«Ватерлоо, 12 мая 1864 года
Дорогая Барбара!
Я должна рассказать тебе о своей вчерашней встрече с леди Синтией Герберт в „Кофейне Чаптера“ на Патерностер-роу. Как тебе известно, я не хожу в подобные заведения, потому что там можно встретить редакторов и прочих господ газетчиков, не допускающих даже мысли о том, что в мире могут существовать умные женщины. Помещение было пропитано запахом мужчин, сигарного дыма и свежемолотого кофе. Я испытала настоящее облегчение, когда заметила леди Герберт, которая сидела за столиком в углу, вдалеке от желтых газовых огней, пляшущих в своих симпатичных фонариках. Она встала мне навстречу — черный силуэт на фоне ярко-розовых обоев.
Как я и опасалась, за круглым столиком у окна сидела группа жутко важных редакторов из Ривингтона, издателей теологической литературы. Их столик был завален листами бумаги, а по центру лежал толстый, ужасного вида манускрипт, перевязанный веревкой. Я постаралась не думать о том, что может содержаться в такой громадной теологической книге. Поскольку была вынуждена пройти мимо их стола, я вежливо кивнула Седым Бакенбардам и Очкам Без Оправы, более молодому из ривингтонцев, ушедшему на покой врачу и бывшему коллеге моего отца. Он явно удивился, увидев меня, и был еще больше потрясен, когда рядом со мной возникла леди Герберт и просунула мою руку под свой рукав из черный тафты. Она потащила меня к столу, уставленному таким количеством пирожных, которого хватило бы на целую чайную вечеринку, и я чувствовала, что ривингтонцы не сводят с нас глаз, пытаясь понять, зачем дочь доктора Холла встречается с известной бунтаркой.

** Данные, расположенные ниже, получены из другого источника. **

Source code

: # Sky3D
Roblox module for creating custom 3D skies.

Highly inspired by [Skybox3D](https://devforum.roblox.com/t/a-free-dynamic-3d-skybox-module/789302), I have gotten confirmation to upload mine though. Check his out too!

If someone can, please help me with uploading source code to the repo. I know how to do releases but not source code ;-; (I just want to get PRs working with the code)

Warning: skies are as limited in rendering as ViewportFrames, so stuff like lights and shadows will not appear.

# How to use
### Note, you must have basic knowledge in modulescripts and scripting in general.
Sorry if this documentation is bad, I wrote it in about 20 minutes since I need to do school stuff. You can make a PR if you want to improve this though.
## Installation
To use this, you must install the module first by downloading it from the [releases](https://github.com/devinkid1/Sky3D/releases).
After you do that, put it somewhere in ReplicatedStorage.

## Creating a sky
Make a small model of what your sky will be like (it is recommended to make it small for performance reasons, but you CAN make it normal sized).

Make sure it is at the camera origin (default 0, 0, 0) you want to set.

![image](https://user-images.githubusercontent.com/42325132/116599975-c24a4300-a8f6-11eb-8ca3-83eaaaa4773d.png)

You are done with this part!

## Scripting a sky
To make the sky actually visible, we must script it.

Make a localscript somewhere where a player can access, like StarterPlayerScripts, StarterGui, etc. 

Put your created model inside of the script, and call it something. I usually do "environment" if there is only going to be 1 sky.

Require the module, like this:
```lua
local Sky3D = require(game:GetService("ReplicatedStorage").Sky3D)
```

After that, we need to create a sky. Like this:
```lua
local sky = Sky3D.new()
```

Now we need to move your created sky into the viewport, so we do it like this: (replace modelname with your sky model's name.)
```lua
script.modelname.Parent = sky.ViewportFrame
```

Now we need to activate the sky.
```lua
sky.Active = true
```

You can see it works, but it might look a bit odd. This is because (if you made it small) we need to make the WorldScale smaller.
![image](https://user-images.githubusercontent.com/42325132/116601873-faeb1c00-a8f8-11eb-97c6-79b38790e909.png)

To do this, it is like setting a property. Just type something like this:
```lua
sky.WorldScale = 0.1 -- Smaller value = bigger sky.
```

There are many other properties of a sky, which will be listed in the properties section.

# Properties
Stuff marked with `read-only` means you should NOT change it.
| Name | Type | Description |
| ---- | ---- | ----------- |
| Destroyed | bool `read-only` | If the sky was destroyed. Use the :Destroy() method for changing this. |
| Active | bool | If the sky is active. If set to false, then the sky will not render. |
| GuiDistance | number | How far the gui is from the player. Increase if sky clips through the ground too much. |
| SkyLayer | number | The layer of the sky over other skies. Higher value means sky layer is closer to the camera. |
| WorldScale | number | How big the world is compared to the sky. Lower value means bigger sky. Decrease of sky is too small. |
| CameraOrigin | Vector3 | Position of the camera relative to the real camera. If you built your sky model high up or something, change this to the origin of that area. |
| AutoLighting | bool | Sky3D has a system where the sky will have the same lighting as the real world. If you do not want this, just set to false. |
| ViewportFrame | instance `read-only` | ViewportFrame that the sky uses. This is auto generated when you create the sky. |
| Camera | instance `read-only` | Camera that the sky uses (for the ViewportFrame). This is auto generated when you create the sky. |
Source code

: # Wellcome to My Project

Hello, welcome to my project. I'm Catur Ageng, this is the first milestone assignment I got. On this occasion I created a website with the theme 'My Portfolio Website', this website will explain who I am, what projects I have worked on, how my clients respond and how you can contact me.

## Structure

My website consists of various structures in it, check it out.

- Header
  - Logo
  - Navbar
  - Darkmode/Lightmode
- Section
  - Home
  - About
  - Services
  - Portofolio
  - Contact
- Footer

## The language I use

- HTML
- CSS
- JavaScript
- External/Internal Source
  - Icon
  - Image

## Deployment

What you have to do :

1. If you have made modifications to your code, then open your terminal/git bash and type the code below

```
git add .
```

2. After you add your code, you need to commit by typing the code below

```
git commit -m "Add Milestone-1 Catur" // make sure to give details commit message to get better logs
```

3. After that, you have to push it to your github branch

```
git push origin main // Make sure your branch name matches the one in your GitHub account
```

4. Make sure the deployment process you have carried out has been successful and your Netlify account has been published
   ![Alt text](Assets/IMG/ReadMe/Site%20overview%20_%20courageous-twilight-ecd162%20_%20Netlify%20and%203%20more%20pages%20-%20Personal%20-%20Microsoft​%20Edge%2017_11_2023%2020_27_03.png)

„Я вас спасла, — сказала она мне шепотом. — Страшно подумать, не правда ли, что господа вроде этих занимаются тем, что плетут моральные сети для среднего класса. Чаю?“
Я ответила, что предпочла бы кофе, и она наморщила свой сильно напудренный нос, заявив, что это слишком резкий напиток для ее деликатной конституции. Она была вся в черном, от кружевного платка на завитой голове до чернильного цвета ботинок, и выглядела усталой, как будто заботы и проблемы измучили ее и лишили сил. Прошли те дни, когда леди Синтия Герберт окружала себя толпами людей, обладающих острым умом и тонкой душой. Она стала замкнутой, и мне кажется, высшее общество ее раздражает, вне всякого сомнения, причиной тому ее недавнее горе. Но драгоценный камень, украшавший ее темный корсет, сиял ослепительными красками жизни, покинувшей эту когда-то великолепную женщину, у ног которой еще совсем недавно толпились все юные представители лондонской богемы. На золотой цепочке висел, окутанный восхитительным отраженным светом, камень размером с соверен. Когда леди Герберт заметила, что я не могу отвести от него глаз (по правде говоря, он меня заворожил, и на мгновение мне даже показалось, что он мне загадочно подмигивает), у нее сделался очень довольный вид.